If set to Yes, features that have lengths smaller than the specified cleaning tolerances are deleted.
If set to Flag, a point on the feature will be output through the Flagged port, with an mrf_clean_flag attribute set to "short".
If set to Yes, duplicated features are deleted. Features are considered to be duplicates if their geometries are within the cleaning tolerance and only features with a smaller cleaning tolerance will remain after cleaning.
If set to Yes, then singly-connected features are joined to form longer ones. A pair of linear features becomes a candidate for joining only when the two are singly connected at a given node or end point.
If set to Yes, then the geometry of a feature can be changed to match that of another, if the two are approximately the same to begin with.
If set to Yes, then area features such as polygons or donuts will be cleaned without stroking them first.
MRFCleaner Modules provide more detailed information on the modules in the underlying MRFCleanFactory.

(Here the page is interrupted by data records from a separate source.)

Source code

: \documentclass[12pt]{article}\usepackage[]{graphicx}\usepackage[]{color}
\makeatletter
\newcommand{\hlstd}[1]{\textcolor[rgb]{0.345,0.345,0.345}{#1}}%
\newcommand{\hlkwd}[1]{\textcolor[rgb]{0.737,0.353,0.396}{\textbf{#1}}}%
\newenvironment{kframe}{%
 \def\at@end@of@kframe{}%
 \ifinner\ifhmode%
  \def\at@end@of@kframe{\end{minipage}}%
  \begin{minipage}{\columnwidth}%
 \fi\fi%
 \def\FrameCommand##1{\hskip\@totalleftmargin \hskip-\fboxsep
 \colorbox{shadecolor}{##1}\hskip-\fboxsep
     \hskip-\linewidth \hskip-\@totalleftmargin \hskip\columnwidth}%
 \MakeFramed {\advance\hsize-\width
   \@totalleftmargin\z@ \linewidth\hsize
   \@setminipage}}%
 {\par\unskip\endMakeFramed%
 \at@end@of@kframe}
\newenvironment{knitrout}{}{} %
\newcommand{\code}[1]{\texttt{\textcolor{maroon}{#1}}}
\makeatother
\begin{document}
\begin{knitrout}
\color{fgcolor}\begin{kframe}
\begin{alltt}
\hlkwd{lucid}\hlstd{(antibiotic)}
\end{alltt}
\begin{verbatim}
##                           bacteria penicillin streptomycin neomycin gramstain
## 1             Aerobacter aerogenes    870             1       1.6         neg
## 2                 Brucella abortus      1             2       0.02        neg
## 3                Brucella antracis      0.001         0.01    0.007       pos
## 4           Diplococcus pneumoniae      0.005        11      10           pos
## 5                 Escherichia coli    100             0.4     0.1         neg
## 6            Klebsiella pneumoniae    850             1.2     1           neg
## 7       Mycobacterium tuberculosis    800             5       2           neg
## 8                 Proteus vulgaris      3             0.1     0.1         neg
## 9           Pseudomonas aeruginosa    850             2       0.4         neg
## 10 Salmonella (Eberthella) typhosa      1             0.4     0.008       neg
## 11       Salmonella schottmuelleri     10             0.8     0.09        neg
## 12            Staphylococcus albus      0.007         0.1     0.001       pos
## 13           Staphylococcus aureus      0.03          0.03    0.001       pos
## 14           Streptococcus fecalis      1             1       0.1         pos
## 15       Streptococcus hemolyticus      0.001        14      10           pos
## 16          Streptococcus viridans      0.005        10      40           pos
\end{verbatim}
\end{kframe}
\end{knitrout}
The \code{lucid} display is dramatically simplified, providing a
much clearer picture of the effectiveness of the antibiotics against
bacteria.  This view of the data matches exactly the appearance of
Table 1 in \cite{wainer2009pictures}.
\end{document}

This default workflow is suitable for most situations. However, using the individual modules, it is possible to create any number of customized workflows for specific projects and/or datasets (for example, in Workbench, by using a series of consecutive MRFCleaner transformers or custom transformers). It is important, however, to understand the data being processed and the desired end result.
Editing Transformer Parameters
Using a set of menu options, transformer parameters can be assigned by referencing other elements in the workspace. More advanced functions, such as an advanced editor and an arithmetic editor, are also available in some transformers. To access a menu of these options, click beside the applicable parameter. For more information, see Transformer Parameter Menu Options.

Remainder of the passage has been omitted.